EXERCISE AIM: Look for "drawn" in the listing below. Gather each line that contains it.

——

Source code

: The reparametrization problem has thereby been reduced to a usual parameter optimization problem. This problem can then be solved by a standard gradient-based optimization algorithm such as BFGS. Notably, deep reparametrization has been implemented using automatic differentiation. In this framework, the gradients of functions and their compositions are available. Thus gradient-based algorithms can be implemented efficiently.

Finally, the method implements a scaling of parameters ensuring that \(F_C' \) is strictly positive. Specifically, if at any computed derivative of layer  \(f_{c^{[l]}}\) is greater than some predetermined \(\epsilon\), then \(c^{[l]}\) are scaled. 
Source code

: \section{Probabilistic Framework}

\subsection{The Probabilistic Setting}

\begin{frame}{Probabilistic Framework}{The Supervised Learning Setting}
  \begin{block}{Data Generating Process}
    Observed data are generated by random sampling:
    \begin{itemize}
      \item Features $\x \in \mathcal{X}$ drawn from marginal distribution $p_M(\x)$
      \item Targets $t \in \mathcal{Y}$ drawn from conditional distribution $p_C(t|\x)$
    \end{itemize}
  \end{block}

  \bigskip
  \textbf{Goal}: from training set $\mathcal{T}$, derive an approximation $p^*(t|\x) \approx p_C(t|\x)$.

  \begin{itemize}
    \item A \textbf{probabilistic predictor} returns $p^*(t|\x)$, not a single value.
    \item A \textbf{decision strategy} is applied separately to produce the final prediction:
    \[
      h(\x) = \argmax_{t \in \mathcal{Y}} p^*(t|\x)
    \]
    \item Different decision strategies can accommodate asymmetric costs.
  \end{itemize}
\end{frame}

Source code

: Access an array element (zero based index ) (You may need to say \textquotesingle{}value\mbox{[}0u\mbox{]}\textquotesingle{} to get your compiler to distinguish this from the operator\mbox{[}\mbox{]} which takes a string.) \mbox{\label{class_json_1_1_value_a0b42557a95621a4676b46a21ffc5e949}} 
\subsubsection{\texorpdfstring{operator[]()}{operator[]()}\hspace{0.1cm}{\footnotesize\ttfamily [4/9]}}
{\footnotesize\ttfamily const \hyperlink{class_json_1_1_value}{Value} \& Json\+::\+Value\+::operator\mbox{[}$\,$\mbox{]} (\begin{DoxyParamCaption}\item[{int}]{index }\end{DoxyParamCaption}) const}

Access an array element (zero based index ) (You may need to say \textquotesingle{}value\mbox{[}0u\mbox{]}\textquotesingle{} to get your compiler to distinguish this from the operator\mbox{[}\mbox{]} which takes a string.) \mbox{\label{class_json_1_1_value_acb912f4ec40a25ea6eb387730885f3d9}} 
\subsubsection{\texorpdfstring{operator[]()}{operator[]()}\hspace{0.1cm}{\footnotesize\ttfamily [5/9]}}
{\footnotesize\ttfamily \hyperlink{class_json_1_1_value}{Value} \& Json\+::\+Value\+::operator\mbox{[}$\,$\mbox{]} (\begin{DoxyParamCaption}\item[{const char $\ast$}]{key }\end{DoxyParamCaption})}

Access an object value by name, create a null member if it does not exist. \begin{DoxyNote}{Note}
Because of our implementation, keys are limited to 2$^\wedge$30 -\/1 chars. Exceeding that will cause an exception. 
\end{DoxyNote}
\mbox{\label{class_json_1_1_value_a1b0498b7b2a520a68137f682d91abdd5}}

——

THE COMPLETED TASK:
      \item Features $\x \in \mathcal{X}$ drawn from marginal distribution $p_M(\x)$
      \item Targets $t \in \mathcal{Y}$ drawn from conditional distribution $p_C(t|\x)$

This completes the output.